Scan the entries below for the word "group" and copy every line in which it occurs.
Top of Entries provided
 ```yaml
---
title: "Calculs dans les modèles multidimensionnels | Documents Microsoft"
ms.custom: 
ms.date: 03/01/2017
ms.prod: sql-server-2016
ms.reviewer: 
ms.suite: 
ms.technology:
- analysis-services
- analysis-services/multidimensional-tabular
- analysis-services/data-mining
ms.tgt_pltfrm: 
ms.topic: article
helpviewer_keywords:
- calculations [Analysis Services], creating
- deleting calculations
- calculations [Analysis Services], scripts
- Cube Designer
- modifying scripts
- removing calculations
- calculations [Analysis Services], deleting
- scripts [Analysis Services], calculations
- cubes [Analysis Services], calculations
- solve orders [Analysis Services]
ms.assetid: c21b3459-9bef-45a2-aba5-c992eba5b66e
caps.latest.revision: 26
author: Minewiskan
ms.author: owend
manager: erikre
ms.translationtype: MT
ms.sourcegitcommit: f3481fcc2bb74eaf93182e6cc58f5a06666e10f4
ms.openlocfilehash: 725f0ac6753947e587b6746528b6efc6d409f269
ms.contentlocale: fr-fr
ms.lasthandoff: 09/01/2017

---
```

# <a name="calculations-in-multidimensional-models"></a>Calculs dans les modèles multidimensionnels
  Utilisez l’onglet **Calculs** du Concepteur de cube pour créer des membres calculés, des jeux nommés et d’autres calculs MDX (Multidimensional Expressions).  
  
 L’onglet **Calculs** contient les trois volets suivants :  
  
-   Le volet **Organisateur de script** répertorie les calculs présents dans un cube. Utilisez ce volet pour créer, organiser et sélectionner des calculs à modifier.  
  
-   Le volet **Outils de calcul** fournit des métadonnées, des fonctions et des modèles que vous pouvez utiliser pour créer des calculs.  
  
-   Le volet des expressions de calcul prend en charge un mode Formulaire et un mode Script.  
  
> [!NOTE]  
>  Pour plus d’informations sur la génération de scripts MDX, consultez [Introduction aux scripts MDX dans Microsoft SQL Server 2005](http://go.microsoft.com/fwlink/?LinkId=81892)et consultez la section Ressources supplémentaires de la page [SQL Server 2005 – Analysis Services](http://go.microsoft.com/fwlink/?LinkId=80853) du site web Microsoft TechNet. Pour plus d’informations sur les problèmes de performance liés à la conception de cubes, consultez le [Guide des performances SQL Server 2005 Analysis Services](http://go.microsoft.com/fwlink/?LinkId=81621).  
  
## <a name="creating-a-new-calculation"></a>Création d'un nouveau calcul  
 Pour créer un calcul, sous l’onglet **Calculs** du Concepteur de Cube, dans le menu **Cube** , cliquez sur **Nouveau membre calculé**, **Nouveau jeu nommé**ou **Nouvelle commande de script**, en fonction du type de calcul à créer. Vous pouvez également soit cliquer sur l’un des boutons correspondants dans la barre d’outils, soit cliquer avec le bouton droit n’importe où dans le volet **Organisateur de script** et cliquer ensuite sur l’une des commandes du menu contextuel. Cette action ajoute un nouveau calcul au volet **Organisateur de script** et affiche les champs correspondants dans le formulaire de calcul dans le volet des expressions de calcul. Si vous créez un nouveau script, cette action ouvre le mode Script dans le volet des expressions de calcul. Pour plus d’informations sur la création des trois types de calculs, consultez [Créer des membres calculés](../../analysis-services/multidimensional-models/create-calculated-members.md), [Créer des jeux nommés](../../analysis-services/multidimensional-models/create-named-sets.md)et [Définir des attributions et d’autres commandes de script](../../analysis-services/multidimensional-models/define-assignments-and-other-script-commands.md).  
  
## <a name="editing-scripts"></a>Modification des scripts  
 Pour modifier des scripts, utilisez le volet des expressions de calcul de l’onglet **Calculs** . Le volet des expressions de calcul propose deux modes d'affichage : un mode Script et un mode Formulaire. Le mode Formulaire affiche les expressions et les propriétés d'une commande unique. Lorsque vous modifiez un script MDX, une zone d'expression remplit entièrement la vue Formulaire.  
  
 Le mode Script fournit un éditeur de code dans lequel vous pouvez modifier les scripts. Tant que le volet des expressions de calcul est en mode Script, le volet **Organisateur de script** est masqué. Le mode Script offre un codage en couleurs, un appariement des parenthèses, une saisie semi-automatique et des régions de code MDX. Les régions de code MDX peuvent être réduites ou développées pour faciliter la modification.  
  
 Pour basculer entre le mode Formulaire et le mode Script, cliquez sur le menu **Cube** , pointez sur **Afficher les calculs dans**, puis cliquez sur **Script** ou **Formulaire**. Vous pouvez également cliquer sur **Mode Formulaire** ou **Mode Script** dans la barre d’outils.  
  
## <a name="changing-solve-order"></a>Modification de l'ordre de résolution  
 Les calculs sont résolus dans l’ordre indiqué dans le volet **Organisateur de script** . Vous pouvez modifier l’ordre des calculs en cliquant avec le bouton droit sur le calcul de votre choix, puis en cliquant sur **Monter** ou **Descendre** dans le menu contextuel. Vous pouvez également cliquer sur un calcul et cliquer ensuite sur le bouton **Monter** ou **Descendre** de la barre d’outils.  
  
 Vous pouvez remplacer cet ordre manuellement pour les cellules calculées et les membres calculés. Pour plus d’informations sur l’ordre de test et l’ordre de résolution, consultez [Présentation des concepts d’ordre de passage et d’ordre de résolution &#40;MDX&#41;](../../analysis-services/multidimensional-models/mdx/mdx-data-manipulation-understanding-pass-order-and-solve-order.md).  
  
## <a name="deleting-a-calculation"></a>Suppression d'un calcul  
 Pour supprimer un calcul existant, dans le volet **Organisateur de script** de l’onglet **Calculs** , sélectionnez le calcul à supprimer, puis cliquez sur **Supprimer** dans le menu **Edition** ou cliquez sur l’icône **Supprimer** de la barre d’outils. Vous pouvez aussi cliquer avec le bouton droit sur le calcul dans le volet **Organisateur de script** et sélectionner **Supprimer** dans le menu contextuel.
Bottom of Entries provided
Top of Entries provided
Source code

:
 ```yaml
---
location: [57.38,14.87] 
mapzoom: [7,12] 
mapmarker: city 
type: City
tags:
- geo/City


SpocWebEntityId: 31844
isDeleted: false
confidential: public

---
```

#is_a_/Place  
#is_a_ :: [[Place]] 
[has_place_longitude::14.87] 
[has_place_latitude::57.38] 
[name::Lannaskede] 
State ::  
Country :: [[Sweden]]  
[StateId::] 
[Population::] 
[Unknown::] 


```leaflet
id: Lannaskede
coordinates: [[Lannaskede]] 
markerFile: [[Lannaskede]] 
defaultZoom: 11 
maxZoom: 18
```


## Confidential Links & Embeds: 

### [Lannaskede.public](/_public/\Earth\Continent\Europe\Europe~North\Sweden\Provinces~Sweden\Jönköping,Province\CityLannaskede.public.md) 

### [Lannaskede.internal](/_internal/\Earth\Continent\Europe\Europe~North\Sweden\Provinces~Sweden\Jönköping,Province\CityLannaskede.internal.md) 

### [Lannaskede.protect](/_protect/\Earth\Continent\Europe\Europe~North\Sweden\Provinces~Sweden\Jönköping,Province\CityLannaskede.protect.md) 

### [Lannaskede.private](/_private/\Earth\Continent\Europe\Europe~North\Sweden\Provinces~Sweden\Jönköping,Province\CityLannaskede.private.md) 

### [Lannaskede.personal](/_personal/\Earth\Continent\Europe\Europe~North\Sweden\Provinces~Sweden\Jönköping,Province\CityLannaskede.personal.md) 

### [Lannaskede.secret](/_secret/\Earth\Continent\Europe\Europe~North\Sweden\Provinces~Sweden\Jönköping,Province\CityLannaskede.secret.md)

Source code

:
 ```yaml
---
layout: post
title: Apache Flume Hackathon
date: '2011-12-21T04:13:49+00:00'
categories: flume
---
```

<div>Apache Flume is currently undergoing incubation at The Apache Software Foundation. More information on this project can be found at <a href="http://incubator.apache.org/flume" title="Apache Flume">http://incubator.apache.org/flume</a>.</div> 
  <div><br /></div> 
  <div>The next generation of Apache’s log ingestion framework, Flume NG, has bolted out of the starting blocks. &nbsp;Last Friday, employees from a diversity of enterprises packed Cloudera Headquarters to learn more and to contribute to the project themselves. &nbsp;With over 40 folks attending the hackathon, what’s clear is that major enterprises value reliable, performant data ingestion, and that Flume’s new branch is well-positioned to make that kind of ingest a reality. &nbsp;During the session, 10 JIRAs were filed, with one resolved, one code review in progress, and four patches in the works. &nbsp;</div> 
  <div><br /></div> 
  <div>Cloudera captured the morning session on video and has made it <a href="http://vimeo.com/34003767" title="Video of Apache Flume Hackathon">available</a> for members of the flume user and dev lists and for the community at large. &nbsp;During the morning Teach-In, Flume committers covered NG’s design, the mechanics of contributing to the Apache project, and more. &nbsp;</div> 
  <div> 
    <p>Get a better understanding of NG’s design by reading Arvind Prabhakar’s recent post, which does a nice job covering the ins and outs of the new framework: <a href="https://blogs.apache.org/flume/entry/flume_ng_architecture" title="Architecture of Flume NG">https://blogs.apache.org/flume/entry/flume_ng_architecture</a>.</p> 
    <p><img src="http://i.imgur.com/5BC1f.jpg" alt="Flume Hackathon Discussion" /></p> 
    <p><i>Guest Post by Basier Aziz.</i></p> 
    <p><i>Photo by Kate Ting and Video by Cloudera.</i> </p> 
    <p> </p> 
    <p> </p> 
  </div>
Bottom of Entries provided
Top of Entries provided
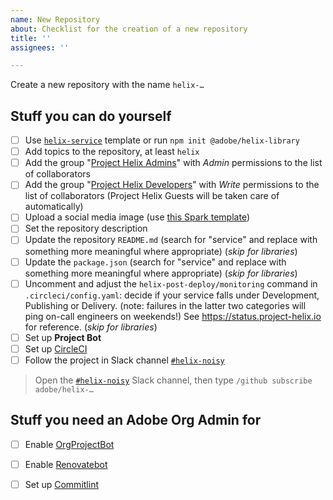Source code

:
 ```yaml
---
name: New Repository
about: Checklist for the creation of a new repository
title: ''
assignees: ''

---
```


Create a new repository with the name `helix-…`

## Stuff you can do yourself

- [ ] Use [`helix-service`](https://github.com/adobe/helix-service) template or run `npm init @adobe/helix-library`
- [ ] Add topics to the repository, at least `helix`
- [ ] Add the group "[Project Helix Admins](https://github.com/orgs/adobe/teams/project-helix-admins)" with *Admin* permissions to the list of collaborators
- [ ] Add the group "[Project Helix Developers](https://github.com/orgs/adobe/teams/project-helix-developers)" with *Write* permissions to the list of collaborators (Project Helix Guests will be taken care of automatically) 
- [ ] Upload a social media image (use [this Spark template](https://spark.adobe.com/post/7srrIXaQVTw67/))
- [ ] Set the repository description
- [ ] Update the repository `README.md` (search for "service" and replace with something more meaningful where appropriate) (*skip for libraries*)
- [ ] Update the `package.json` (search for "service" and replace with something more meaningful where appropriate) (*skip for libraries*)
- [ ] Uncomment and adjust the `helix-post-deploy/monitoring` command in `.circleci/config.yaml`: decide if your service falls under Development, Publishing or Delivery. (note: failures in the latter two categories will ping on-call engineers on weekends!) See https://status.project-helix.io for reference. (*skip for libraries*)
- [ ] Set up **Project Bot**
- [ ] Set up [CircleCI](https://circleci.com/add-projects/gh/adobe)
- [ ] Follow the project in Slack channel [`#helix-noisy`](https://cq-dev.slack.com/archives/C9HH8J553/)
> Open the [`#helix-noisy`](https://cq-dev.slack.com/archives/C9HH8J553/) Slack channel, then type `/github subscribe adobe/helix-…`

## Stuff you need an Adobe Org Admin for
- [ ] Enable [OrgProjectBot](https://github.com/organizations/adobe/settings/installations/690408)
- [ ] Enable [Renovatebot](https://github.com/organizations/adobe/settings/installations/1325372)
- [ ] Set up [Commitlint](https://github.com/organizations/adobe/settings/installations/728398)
Bottom of Entries provided
• Result of the exercise:
- [ ] Add the group "[Project Helix Admins](https://github.com/orgs/adobe/teams/project-helix-admins)" with *Admin* permissions to the list of collaborators
- [ ] Add the group "[Project Helix Developers](https://github.com/orgs/adobe/teams/project-helix-developers)" with *Write* permissions to the list of collaborators (Project Helix Guests will be taken care of automatically) 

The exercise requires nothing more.